С ролью Цыганова историки театра связывают — и справедливо — момент второго рождения Стржельчика-актера. Почему? Играя прозрение Цыганова, он оказался столь беспощаден к себе самому, что рискнул сломать весь налаженный ритм своей актерской судьбы. Блестящий мастер, солист чуть-чуть гастрольного типа, Стржельчик совершил поистине героический рывок из мира преднамеренной театральности, заранее рассчитанных поз, жестов, интонаций в мир, если можно так выразиться, творчества сущностного. Стржельчик в Цыганове соприкоснулся с такими глубинами человеческой души, для воплощения которых не годились уже однажды найденные приемы и вообще привычные оценочные клише. И он не испугался, не отступил, а бросился в бездну страстей, одновременно открывая и в себе самом способность к непредвзятым мыслям, к искренним реакциям, к органике чувств, импульсов, порывов. Погибая в Цыганове как персонаже драмы, он одновременно оживал как художник. И процесс подобного возрождения актера нельзя объяснить лишь субъективными причинами. Здесь заслуга не одного актера и не актера вместе с режиссером. Здесь сказалось еще и время, общий духовный настрой, который можно было бы обозначить словами «спала пелена с глаз». Об этом, о прозрении, был спектакль Товстоногова, этим жили и миллионы людей. На рубеже 1950—1960-х годов с радостью и болью они отрешались от давних иллюзий, сформировавшихся еще в предшествующие десятилетия, стараясь обрести мужество и трезвость взгляда на жизнь. Этот процесс изживания иллюзий затрагивал самые разные стороны человеческого бытия и был знамением времени. С новой силой зазвучал призыв Брехта: «А вы учитесь не смотреть, но видеть!»

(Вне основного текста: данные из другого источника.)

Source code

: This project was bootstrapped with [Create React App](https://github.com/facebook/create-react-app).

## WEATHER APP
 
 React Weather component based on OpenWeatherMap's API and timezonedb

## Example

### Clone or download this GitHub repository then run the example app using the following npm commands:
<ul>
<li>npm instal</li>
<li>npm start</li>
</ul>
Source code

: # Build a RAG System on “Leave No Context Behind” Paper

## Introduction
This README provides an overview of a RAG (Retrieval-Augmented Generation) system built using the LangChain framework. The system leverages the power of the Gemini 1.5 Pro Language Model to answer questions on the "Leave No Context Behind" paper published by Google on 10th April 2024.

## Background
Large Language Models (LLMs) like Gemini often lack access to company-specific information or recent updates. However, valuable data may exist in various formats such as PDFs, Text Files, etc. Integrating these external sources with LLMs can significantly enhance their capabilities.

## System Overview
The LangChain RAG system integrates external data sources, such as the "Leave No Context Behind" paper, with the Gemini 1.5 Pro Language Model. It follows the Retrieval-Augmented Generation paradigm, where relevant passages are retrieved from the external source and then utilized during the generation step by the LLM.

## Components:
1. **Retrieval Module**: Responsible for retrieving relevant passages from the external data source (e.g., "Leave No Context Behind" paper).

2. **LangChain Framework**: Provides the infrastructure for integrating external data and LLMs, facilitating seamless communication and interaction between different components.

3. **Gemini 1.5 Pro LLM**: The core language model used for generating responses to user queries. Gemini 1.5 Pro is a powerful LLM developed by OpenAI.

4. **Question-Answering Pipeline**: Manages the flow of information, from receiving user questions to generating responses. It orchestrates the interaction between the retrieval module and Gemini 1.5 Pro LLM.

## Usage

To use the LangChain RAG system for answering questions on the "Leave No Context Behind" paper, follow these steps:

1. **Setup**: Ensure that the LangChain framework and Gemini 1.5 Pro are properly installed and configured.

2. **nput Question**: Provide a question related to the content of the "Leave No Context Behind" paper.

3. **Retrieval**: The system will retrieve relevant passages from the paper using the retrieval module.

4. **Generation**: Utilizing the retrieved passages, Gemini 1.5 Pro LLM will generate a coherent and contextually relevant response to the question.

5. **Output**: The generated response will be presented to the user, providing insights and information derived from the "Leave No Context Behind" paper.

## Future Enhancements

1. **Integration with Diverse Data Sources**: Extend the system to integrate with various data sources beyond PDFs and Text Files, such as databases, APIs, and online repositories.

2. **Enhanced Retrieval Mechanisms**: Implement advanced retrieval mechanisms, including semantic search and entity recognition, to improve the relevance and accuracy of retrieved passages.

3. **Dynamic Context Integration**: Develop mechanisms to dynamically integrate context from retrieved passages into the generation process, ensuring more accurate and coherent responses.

Проблема ответственности частного лица за все, совершающееся в мире, к началу 1960-х годов выступила на первый план. «Ведь если я гореть не буду, и если ты гореть не будешь, и если мы гореть не будем, так кто же здесь рассеет мрак?!» — эти строки Назыма Хикмета выражали пафос времени. Публицистичность, открытая борьба идей, не растворенная в действии, а, наоборот, извлеченная из плоти реальности и поданная на сцену «в чистом», так сказать, виде, составила содержание драмы.

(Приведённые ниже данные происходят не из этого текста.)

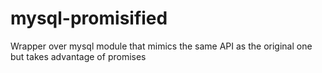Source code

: # mysql-promisified
Wrapper over mysql module that mimics the same API as the original one but takes advantage of promises
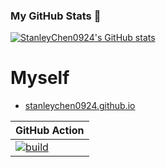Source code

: ### My GitHub Stats 👋

<!--
**StanleyChen0924/StanleyChen0924** is a ✨ _special_ ✨ repository because its `README.md` (this file) appears on your GitHub profile.

Here are some ideas to get you started:

- 🔭 I’m currently working on ...
- 🌱 I’m currently learning ...
- 👯 I’m looking to collaborate on ...
- 🤔 I’m looking for help with ...
- 💬 Ask me about ...
- 📫 How to reach me: ...
- 😄 Pronouns: ...
- ⚡ Fun fact: ...
-->
[![StanleyChen0924's GitHub stats](https://github-readme-stats.vercel.app/api?username=StanleyChen0924&show_icons=true&theme=default&include_all_commits=true&count_private=true)](https://github.com/StanleyChen0924/StanleyChen0924)

# Myself

- [stanleychen0924.github.io](https://stanleychen0924.github.io/)

| GitHub Action  | 
| -------------- | 
| [![build](https://github.com/stanleychen0924/stanleychen0924.github.io/actions/workflows/php.yml/badge.svg)](https://github.com/stanleychen0924/stanleychen0924.github.io/actions/workflows/php.yml/)|

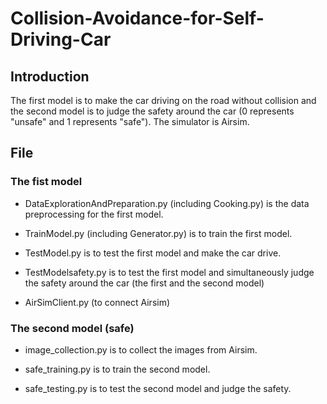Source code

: # Collision-Avoidance-for-Self-Driving-Car
## Introduction
The first model is to make the car driving on the road without collision and the second model is to judge the safety around the car (0 represents "unsafe" and 1 represents "safe").
The simulator is Airsim.

## File
### The fist model
- DataExplorationAndPreparation.py (including Cooking.py) is the data preprocessing for the first model.

- TrainModel.py (including Generator.py) is to train the first model.

- TestModel.py is to test the first model and make the car drive.

- TestModelsafety.py is to test the first model and simultaneously judge the safety around the car (the first and the second model)

- AirSimClient.py (to connect Airsim)

### The second model (safe)

- image_collection.py is to collect the images from Airsim.

- safe_training.py is to train the second model.

- safe_testing.py is to test the second model and judge the safety.
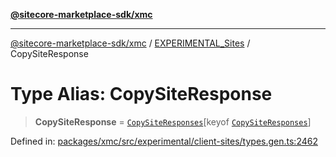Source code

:[**@sitecore-marketplace-sdk/xmc**](../../../../README.md)

***

[@sitecore-marketplace-sdk/xmc](../../../../README.md) / [EXPERIMENTAL\_Sites](../README.md) / CopySiteResponse

# Type Alias: CopySiteResponse

> **CopySiteResponse** = [`CopySiteResponses`](CopySiteResponses.md)\[keyof [`CopySiteResponses`](CopySiteResponses.md)\]

Defined in: [packages/xmc/src/experimental/client-sites/types.gen.ts:2462](https://github.com/Sitecore/marketplace-sdk/blob/main/packages/xmc/src/experimental/client-sites/types.gen.ts#L2462)
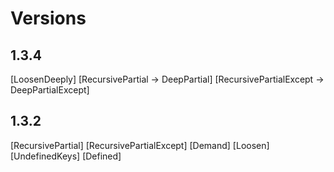 # Versions

## 1.3.4

[LoosenDeeply]
[RecursivePartial -> DeepPartial]
[RecursivePartialExcept -> DeepPartialExcept]

## 1.3.2

[RecursivePartial]
[RecursivePartialExcept]
[Demand]
[Loosen]
[UndefinedKeys]
[Defined]
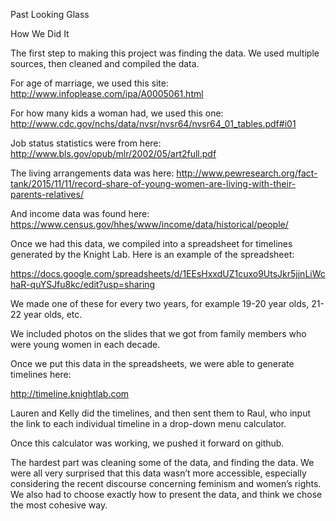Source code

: Past Looking Glass

How We Did It

The first step to making this project was finding the data. We used multiple sources, then cleaned and compiled the data.

For age of marriage, we used this site: http://www.infoplease.com/ipa/A0005061.html

For how many kids a woman had, we used this one: http://www.cdc.gov/nchs/data/nvsr/nvsr64/nvsr64_01_tables.pdf#i01

Job status statistics were from here: http://www.bls.gov/opub/mlr/2002/05/art2full.pdf

The living arrangements data was here: http://www.pewresearch.org/fact-tank/2015/11/11/record-share-of-young-women-are-living-with-their-parents-relatives/

And income data was found here: https://www.census.gov/hhes/www/income/data/historical/people/

Once we had this data, we compiled into a spreadsheet for timelines generated by the Knight Lab. Here is an example of the spreadsheet:

https://docs.google.com/spreadsheets/d/1EEsHxxdUZ1cuxo9UtsJkr5jjnLiWchaR-quYSJfu8kc/edit?usp=sharing

We made one of these for every two years, for example 19-20 year olds, 21-22 year olds, etc.

We included photos on the slides that we got from family members who were young women in each decade.

Once we put this data in the spreadsheets, we were able to generate timelines here:

 http://timeline.knightlab.com

Lauren and Kelly did the timelines, and then sent them to Raul, who input the link to each individual timeline in a drop-down menu calculator.

Once this calculator was working, we pushed it forward on github.

The hardest part was cleaning some of the data, and finding the data. We were all very surprised that this data wasn’t more accessible, especially considering the recent discourse concerning feminism and women’s rights. We also had to choose exactly how to present the data, and think we chose the most cohesive way.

Изменения в драматургической и сценической стилистике советского театра на рубеже 1950—1960-х годов происходили очень резко.
Вторая половина 1950-х годов развивалась, условно говоря, под знаком художественного стиля театра «Современник», когда главенствующим оказывался курс на неотличимость от жизненного, когда на сцене преобладали интонации обыденные, чуждые открытой героике, патетической эмоциональности. Не случайно в это время так часто сравнивали «Оптимистическую трагедию», поставленную Товстоноговым в 1955 году, со спектаклем А. Таирова 1933 года и образы Комиссара, созданные, с одной стороны, О. Лебзак по законам социально-психологической драмы, а с другой — трагической А. Коонен, явившейся словно живым символом революции. Отказ от разных форм декларативности имел в советском театре второй половины 1950-х годов принципиальный характер. Но в преддверии 1960-х годов сценой все чаще начинает овладевать открытая публицистичность, непосредственное обращение в зрительный зал. К явлениям этого ряда принадлежит и драма А. Арбузова «Иркутская история», где привычное течение сюжета сломано авторскими отступлениями, своего рода концертностью исполнения, заданной пьесой. «Иркутская история» вошла в репертуар БДТ почти одновременно с «Варварами» — в 1960 году. В 1961 году на сцене театра появилась пьеса К. Симонова «Четвертый», которую драмой в общепринятом смысле и не назовешь, скорее публицистическими диалогами, по-газетному броскими, очерковыми. В 1962 году Товстоногов ставит «Горе от ума», обнажая гражданственный пафос комедии, особо выделяя все обращения Чацкого в зал, в публику. Критика отмечает высокий накал публицистичности в этом спектакле и актуальность этой публицистичности: «Чацкий увидел общее самодовольство и успокоенность при полном безобразии вокруг, жестокости, лжи, дикости, неуважении к родине»[25], он вышел на авансцену, чтобы взять в свидетели весь зрительный зал. Наконец, в 1963 году БДТ обращается к Брехту, этому корифею агитационного, политического театра в двадцатом веке, и ставит «Карьеру Артуро Уи».
Публицистические настроения пронизывают в это время не только искусство, но и жизнь. Поток самодеятельного песенного творчества захватывает разнообразные социальные слои общества, повсеместно организуются песенные клубы, «молодежные кафе», где нет творцов и потребителей, все активны, все в действии. Своеобразным пиком публицистичности на советской сцене стали первые спектакли организовывавшегося в 1963—1964 годах Театра на Таганке, который как бы синтезировал в своих поисках достижения профессионалов и самодеятельный энтузиазм. Театр на Таганке начал собственную творческую деятельность с отрицания стиля «Современника», утверждая искусство площадное, массовое в прямом смысле слова — оперирующее массами и апеллирующее к массам.